Other things that are recommended when using knits - a ball point needle in your machine. They may also be called stretch needles. Ball point needles are better than sharps because they don't stab your fabric and they won't snag. They are designed to slide through the looped texture of knits. I am not going to lie, I don't use ball point needles very often. For most of my doll sewing I use a basic needle. I have never had a problem. You will have to test out your machine. If you feel that you are getting snags, put a new needle in and try again. You should change your needle often. If you still have problems, then you may need a ball point needle.

Do you need fray check? No, you shouldn't unless you are adding in another fabric that frays. Most knits won't fray at all. However, some knits, like sweater can and will unravel. How do you stop this? You need to sew a zig zag finishing stitch (like a serger) over the edge of your fabric BEFORE you start sewing your pieces together. It's best to do immediately after you cut your piece out so that it doesn't unravel while you are working with it.

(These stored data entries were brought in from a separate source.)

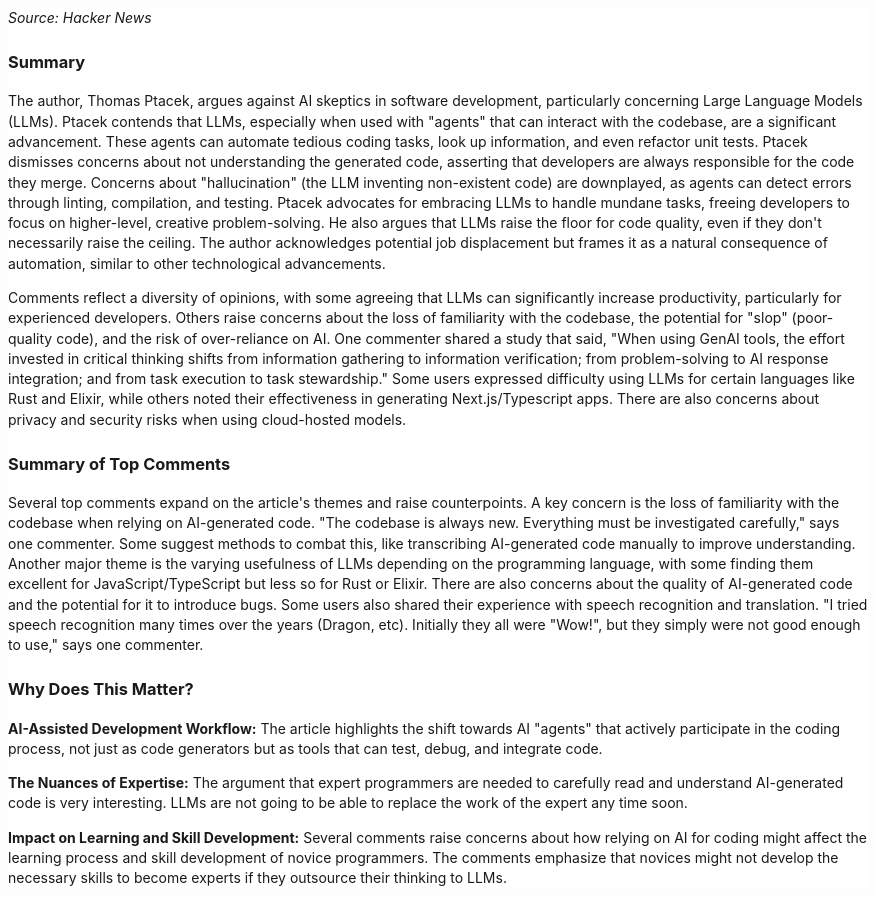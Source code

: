 *Source: Hacker News*

### Summary

The author, Thomas Ptacek, argues against AI skeptics in software development, particularly concerning Large Language Models (LLMs). Ptacek contends that LLMs, especially when used with "agents" that can interact with the codebase, are a significant advancement. These agents can automate tedious coding tasks, look up information, and even refactor unit tests. Ptacek dismisses concerns about not understanding the generated code, asserting that developers are always responsible for the code they merge. Concerns about "hallucination" (the LLM inventing non-existent code) are downplayed, as agents can detect errors through linting, compilation, and testing. Ptacek advocates for embracing LLMs to handle mundane tasks, freeing developers to focus on higher-level, creative problem-solving. He also argues that LLMs raise the floor for code quality, even if they don't necessarily raise the ceiling. The author acknowledges potential job displacement but frames it as a natural consequence of automation, similar to other technological advancements.

Comments reflect a diversity of opinions, with some agreeing that LLMs can significantly increase productivity, particularly for experienced developers. Others raise concerns about the loss of familiarity with the codebase, the potential for "slop" (poor-quality code), and the risk of over-reliance on AI. One commenter shared a study that said, "When using GenAI tools, the effort invested in critical thinking shifts from information gathering to information verification; from problem-solving to AI response integration; and from task execution to task stewardship." Some users expressed difficulty using LLMs for certain languages like Rust and Elixir, while others noted their effectiveness in generating Next.js/Typescript apps. There are also concerns about privacy and security risks when using cloud-hosted models.

### Summary of Top Comments

Several top comments expand on the article's themes and raise counterpoints. A key concern is the loss of familiarity with the codebase when relying on AI-generated code. "The codebase is always new. Everything must be investigated carefully," says one commenter. Some suggest methods to combat this, like transcribing AI-generated code manually to improve understanding. Another major theme is the varying usefulness of LLMs depending on the programming language, with some finding them excellent for JavaScript/TypeScript but less so for Rust or Elixir. There are also concerns about the quality of AI-generated code and the potential for it to introduce bugs. Some users also shared their experience with speech recognition and translation. "I tried speech recognition many times over the years (Dragon, etc). Initially they all were "Wow!", but they simply were not good enough to use," says one commenter.

### Why Does This Matter?

**AI-Assisted Development Workflow:** The article highlights the shift towards AI "agents" that actively participate in the coding process, not just as code generators but as tools that can test, debug, and integrate code.

**The Nuances of Expertise:** The argument that expert programmers are needed to carefully read and understand AI-generated code is very interesting. LLMs are not going to be able to replace the work of the expert any time soon.

**Impact on Learning and Skill Development:** Several comments raise concerns about how relying on AI for coding might affect the learning process and skill development of novice programmers. The comments emphasize that novices might not develop the necessary skills to become experts if they outsource their thinking to LLMs.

Pins are helpful when sewing pieces of knits together. You can pin right onto the stabilizer. But the addition of pins will change your pressure. Sew slowly when you use pins. As you are sewing you will notice that while your fabric is fine on the bottom the presser foot is stretching your fabric. Every so many stitches stop and raise your presser foot, keep your needle down into your fabric. You are just doing this to relive the pressure and being up the slack. If you can program your machine turn on the auto raise setting so that when you stop sewing your needle remains down and your pressure foot raises on its own.


Not really. You should already be using a smaller stitch length when you sew doll clothes anyway. Your machine will guide you on what it likes. My machine is happy with a 1.6 straight stitch. If you are sewing two pieces together you can or may want to finish those edges together with a zig zag stitch. Just make sure you don't go beyond your straight stitch.

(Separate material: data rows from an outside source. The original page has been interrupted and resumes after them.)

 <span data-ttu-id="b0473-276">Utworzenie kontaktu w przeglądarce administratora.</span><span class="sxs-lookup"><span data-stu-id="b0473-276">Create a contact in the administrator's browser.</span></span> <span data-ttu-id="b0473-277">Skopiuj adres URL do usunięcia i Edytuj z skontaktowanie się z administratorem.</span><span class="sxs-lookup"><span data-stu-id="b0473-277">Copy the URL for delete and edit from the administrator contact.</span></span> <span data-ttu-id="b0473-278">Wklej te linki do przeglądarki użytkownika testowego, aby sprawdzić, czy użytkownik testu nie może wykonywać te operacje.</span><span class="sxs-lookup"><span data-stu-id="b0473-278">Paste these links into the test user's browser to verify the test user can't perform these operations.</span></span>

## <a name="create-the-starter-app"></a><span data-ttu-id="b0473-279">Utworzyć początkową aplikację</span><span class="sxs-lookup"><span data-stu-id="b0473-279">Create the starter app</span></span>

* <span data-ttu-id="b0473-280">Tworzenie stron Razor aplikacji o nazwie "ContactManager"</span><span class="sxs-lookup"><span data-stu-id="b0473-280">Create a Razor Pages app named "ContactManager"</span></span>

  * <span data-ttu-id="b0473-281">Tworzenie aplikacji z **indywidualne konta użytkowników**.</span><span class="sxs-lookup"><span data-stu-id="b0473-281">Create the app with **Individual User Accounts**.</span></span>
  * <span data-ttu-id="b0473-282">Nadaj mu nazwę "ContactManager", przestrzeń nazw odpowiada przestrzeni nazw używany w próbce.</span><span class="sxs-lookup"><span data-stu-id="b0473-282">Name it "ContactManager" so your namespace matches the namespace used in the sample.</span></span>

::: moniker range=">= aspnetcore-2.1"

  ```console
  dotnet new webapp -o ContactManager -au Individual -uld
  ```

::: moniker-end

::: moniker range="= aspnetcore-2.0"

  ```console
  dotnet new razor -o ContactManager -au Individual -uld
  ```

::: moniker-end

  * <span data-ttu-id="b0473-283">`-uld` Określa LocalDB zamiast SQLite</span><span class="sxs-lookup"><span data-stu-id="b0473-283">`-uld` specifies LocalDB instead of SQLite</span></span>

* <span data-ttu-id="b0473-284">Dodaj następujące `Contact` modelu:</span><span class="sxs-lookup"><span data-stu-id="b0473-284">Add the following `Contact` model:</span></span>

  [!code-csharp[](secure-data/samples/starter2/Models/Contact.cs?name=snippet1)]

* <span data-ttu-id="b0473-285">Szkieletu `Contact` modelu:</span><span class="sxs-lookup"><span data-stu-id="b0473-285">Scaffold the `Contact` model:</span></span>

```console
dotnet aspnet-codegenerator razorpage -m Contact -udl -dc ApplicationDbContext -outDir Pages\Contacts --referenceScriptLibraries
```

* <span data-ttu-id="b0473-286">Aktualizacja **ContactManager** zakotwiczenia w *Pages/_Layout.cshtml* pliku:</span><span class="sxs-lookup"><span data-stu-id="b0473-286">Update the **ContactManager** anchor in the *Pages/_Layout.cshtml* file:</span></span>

Do I need to use a zig zag stitch? You may want to use a zig zag stitch at the top of things like tights socks. This gives the stitches the opportunity to stretch with the fabric and will reduce popped stitches. You don't always need a zig zag stitch on every knit though. Sometimes a straight stitch is fine.


Do you have a coffee filter, some knit fabric and a sewing machine? Then yes! YOU CAN DO IT! It's easier than you think and really the big deal is stabilizer.

Questions? Ask them please!


SPECIAL ANNOUNCEMENT! I'm working on my own patterns to add to my Etsy shop. The first pattern will be for t-shirts for Neo Blythe and Middie that don't need a closure. Keep an eye out, it should be posted in a few days!

1 comment:

  1. You're my hero.
    I was seriously ready to trash all my adorable very thin baby rib knits that I've been trying to make baby leggings from, because I've had to throw out more than a few ALMOST FINISHED pairs when I've gotten the hole/ birds nest situation in the waistband.
    I make them for my Etsy shop, Owlet Organics, and if they're not perfect, I don't sell them, so......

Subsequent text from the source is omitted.